Electronic markets take on NYSE

Big Board’s rivals seek to capitalize on Grasso flap
New York Stock Exchange traders and "specialists" ply their trade on the floor of the Big Board. The role of floor brokers could come under increased scrutiny in the wake of the resignation of Big Board Chairman Richard Grasso following a $187.5 million pay scandal.


By Roland Jones
MSNBC

NEW YORK, Sept. 25 — With the New York Stock Exchange in turmoil after a pay scandal forced the resignation of Chairman Richard Grasso last week, rival, electronic trading platforms are looking to lure business away from the 211-year-old institution. But experts say such a move might not be in the best interests of investors.
























THE GRASSO PAY SCANDAL isn’t the first crisis to hit the exchange in recent months. An investigation into “specialists,” who act as middlemen between buyers and sellers and trade stocks on the floor of the exchange, examined whether they violated NYSE rules by trading stock for their own accounts ahead of their customers.
McCall resigns from NYSE
Rival marketplaces, such as ECNs — electronic communication networks that link up traders and eliminate middlemen — are hoping to profit from the Big Board’s recent troubles.
Instinet Group, for example, has launched a new advertising campaign that appears to take aim at the NYSE’s recent regulatory woes. And a similar marketing campaign from the Archipelago Exchange, or ArcaEx — a Chicago electronic-trading site which recently won the right to become a fully-fledged stock exchange — seems intent on capitalizing on investor uncertainty about the Big Board’s trading practices.




“We are aggressively advertising and marketing ourselves,” said Andrew Goldman, executive vice president of marketing and communications at Instinet. Goldman said many electronic networks have felt frustrated by what they see as excessive regulation governing trading stocks listed on the NYSE.
“We want to knock down barriers blocking competition and deliver greater benefits to the investors,” added Goldman. “We know that there is a great deal of frustration over how customers’ orders are handled and it’s an issue that should be decided by allowing both markets to compete side by side.”
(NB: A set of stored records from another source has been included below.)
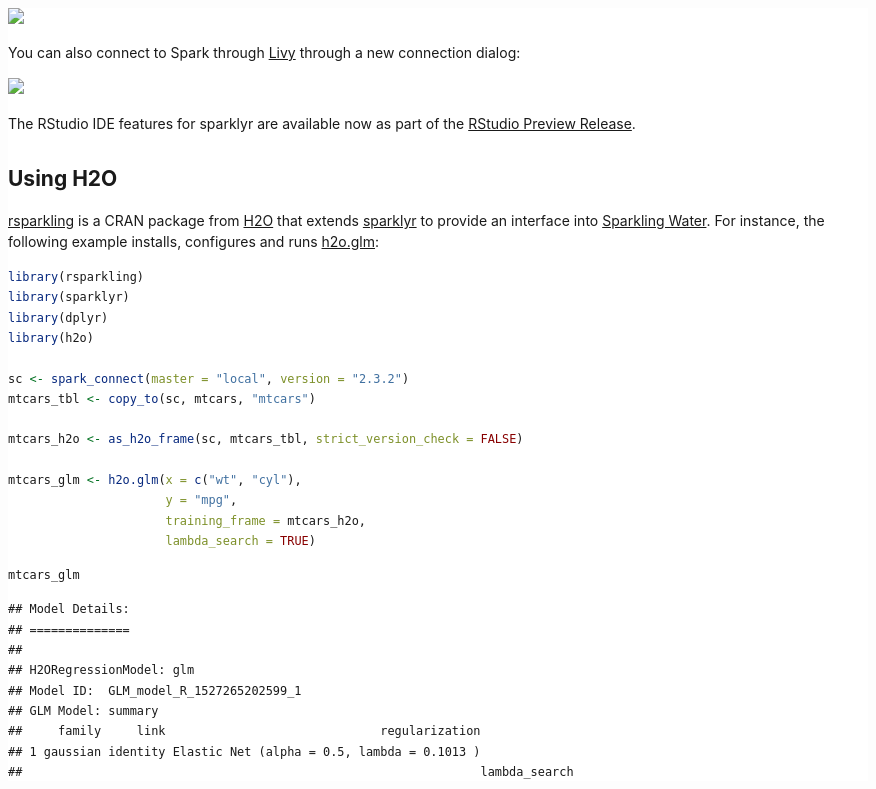 <img src="tools/readme/spark-dataview.png" class="screenshot" width=639 />

You can also connect to Spark through [Livy](http://livy.io) through a
new connection
dialog:

<img src="tools/readme/spark-connect-livy.png" class="screenshot" width=389 />

<div style="margin-bottom: 15px;">

</div>

The RStudio IDE features for sparklyr are available now as part of the
[RStudio Preview
Release](https://www.rstudio.com/products/rstudio/download/preview/).

## Using H2O

[rsparkling](https://cran.r-project.org/package=rsparkling) is a CRAN
package from [H2O](http://h2o.ai) that extends
[sparklyr](http://spark.rstudio.com) to provide an interface into
[Sparkling Water](https://github.com/h2oai/sparkling-water). For
instance, the following example installs, configures and runs
[h2o.glm](http://docs.h2o.ai/h2o/latest-stable/h2o-docs/data-science/glm.html):

``` r
library(rsparkling)
library(sparklyr)
library(dplyr)
library(h2o)

sc <- spark_connect(master = "local", version = "2.3.2")
mtcars_tbl <- copy_to(sc, mtcars, "mtcars")

mtcars_h2o <- as_h2o_frame(sc, mtcars_tbl, strict_version_check = FALSE)

mtcars_glm <- h2o.glm(x = c("wt", "cyl"), 
                      y = "mpg",
                      training_frame = mtcars_h2o,
                      lambda_search = TRUE)
```

``` r
mtcars_glm
```

    ## Model Details:
    ## ==============
    ## 
    ## H2ORegressionModel: glm
    ## Model ID:  GLM_model_R_1527265202599_1 
    ## GLM Model: summary
    ##     family     link                              regularization
    ## 1 gaussian identity Elastic Net (alpha = 0.5, lambda = 0.1013 )
    ##                                                                lambda_search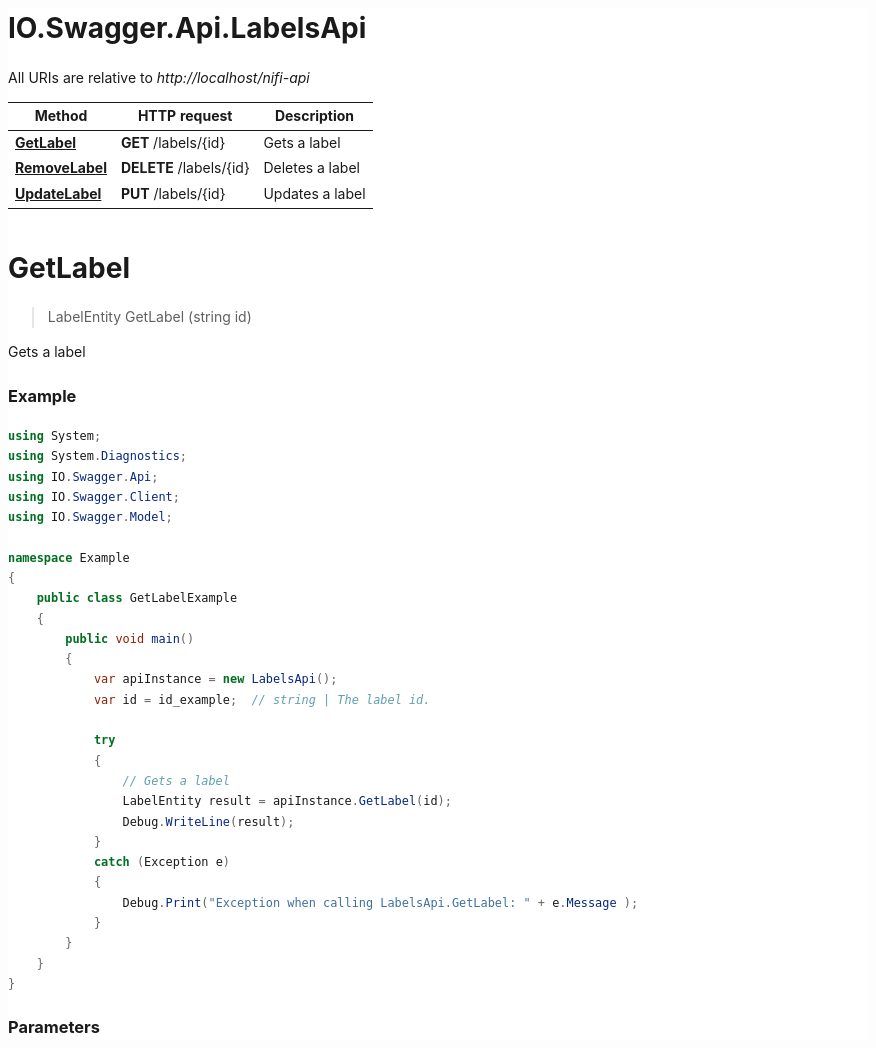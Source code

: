 # IO.Swagger.Api.LabelsApi

All URIs are relative to *http://localhost/nifi-api*

Method | HTTP request | Description
------------- | ------------- | -------------
[**GetLabel**](LabelsApi.md#getlabel) | **GET** /labels/{id} | Gets a label
[**RemoveLabel**](LabelsApi.md#removelabel) | **DELETE** /labels/{id} | Deletes a label
[**UpdateLabel**](LabelsApi.md#updatelabel) | **PUT** /labels/{id} | Updates a label


<a name="getlabel"></a>
# **GetLabel**
> LabelEntity GetLabel (string id)

Gets a label

### Example
```csharp
using System;
using System.Diagnostics;
using IO.Swagger.Api;
using IO.Swagger.Client;
using IO.Swagger.Model;

namespace Example
{
    public class GetLabelExample
    {
        public void main()
        {
            var apiInstance = new LabelsApi();
            var id = id_example;  // string | The label id.

            try
            {
                // Gets a label
                LabelEntity result = apiInstance.GetLabel(id);
                Debug.WriteLine(result);
            }
            catch (Exception e)
            {
                Debug.Print("Exception when calling LabelsApi.GetLabel: " + e.Message );
            }
        }
    }
}
```

### Parameters
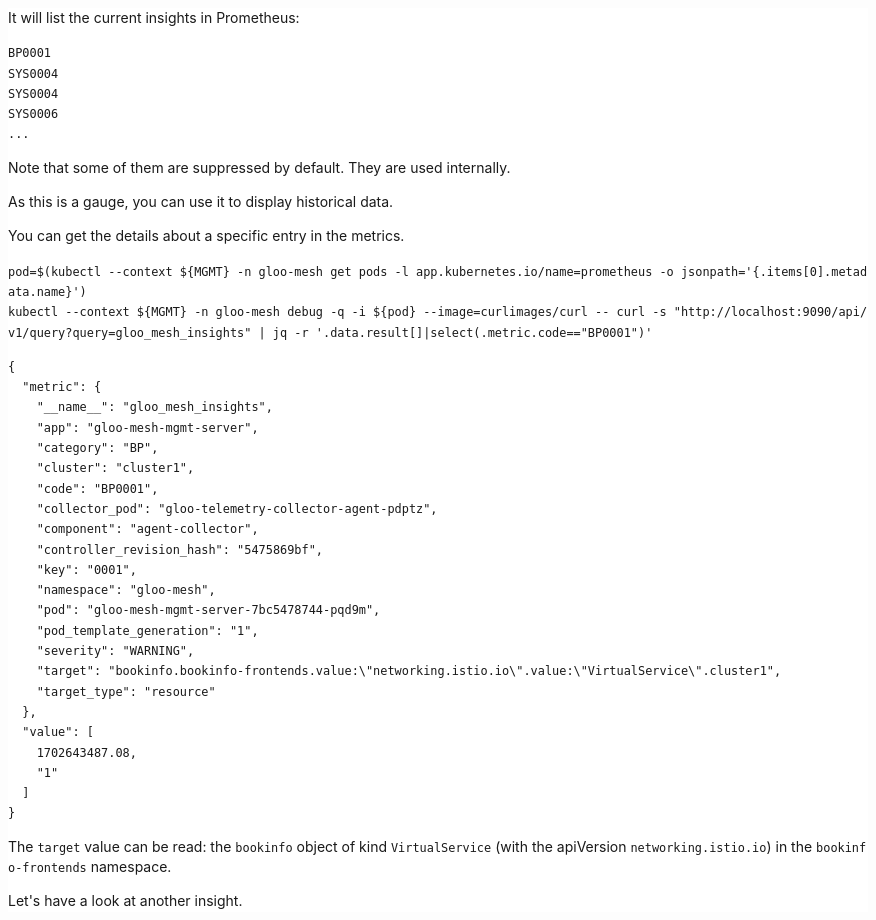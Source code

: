 It will list the current insights in Prometheus:

```,nocopy
BP0001
SYS0004
SYS0004
SYS0006
...
```

Note that some of them are suppressed by default. They are used internally.

As this is a gauge, you can use it to display historical data.

You can get the details about a specific entry in the metrics.

```shell
pod=$(kubectl --context ${MGMT} -n gloo-mesh get pods -l app.kubernetes.io/name=prometheus -o jsonpath='{.items[0].metadata.name}')
kubectl --context ${MGMT} -n gloo-mesh debug -q -i ${pod} --image=curlimages/curl -- curl -s "http://localhost:9090/api/v1/query?query=gloo_mesh_insights" | jq -r '.data.result[]|select(.metric.code=="BP0001")'
```

```json,nocopy
{
  "metric": {
    "__name__": "gloo_mesh_insights",
    "app": "gloo-mesh-mgmt-server",
    "category": "BP",
    "cluster": "cluster1",
    "code": "BP0001",
    "collector_pod": "gloo-telemetry-collector-agent-pdptz",
    "component": "agent-collector",
    "controller_revision_hash": "5475869bf",
    "key": "0001",
    "namespace": "gloo-mesh",
    "pod": "gloo-mesh-mgmt-server-7bc5478744-pqd9m",
    "pod_template_generation": "1",
    "severity": "WARNING",
    "target": "bookinfo.bookinfo-frontends.value:\"networking.istio.io\".value:\"VirtualService\".cluster1",
    "target_type": "resource"
  },
  "value": [
    1702643487.08,
    "1"
  ]
}
```

The `target` value can be read: the `bookinfo` object of kind `VirtualService` (with the apiVersion `networking.istio.io`) in the `bookinfo-frontends` namespace.

Let's have a look at another insight.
ECNs like Instinet handle only a tiny share of the stocks listed on the Big Board. Instinet’s share, for example, is some 4 percent. But if regulatory reforms that are unfriendly to the Big Board are pushed through at the NYSE, electronic markets may stand to gain a greater share of the market according to Michael Goldstein, an associate professor of finance at Babson College in Massachusetts who has served a one-year term as visiting economist at the New York Stock Exchange.
The Big Board is one of the few world markets to use human beings — floor traders known as specialists — to match buyers and sellers in a trading system known as “open outcry.” Electronic markets, by contrast, connect traders through a vast network of computers.
If regulators chose to take steps to harmonize the disparate trading standards it could create more opportunities for electronic markets, said Goldstein, particularly if they are more automated. “But I don’t think it will necessarily be good for the marketplace or for [small investors],” he added.
Goldstein equates electronic trading to Internet dating.






“Sometimes it works really well and at other times it works out terribly. But the human interaction in the specialist system can link up buyers and sellers who didn’t even know they wanted to do a trade, so you tend to get better hookups,” Goldstein added.
With this in mind, “regulators should tread very carefully when it comes to dealing with changes in the world’s most liquid and largest market for stocks,” he added. “ECNs are constantly trying to get humans out of the treading system, but it’s working pretty darn well.”
Steve Thel, a securities law professor at Fordham University in New York, also thinks the specialist structure at the Big Board is an efficient trading system. A bigger issue for the exchange is the issue of its tarnished reputation, he added.
“You get the sense that people at the exchange are worried about ECNs,” Thel said, adding that the NYSE has lost a lot less business to ECNs than the Nasdaq market.
For the NYSE to remain competitive against ECNs, Thel added, it must deal with a perception that its trading system is corrupt. “The issue now is whether the NYSE can crack down on the regulatory front and make sure they are operating and providing an efficient and effective market,” he said.
Handling some 80 percent of the trading volume in its own listed stocks, the New York Stock Exchange is the nation’s largest marketplace for stocks.
But news of Richard Grasso’s $187.5 million retirement package, approved by a board of directors he largely selected, has tarnished the institution’s reputation.
The scandal provoked a chorus of disapproval from institutional investors and exchange members, some of whom say it is now time to rethink the exchange’s role as both a marketplace and regulator.
On Wednesday, officials from seven U.S. states, who collectively oversee more than $586 billion in public pension funds, called on the Big Board to implement sweeping corporate governance reforms, including the restructuring of its board of directors, which is heavily populated with financial services executives.
The exchange moved swiftly to defuse the situation last weekend, naming John Reed, a respected former chairman of CitiGroup, as an interim replacement for Grasso. And late Thursday, H. Carl McCall, board member and head the NYSE’s compensation committee that approved Grasso’s pay package, announced his resignation.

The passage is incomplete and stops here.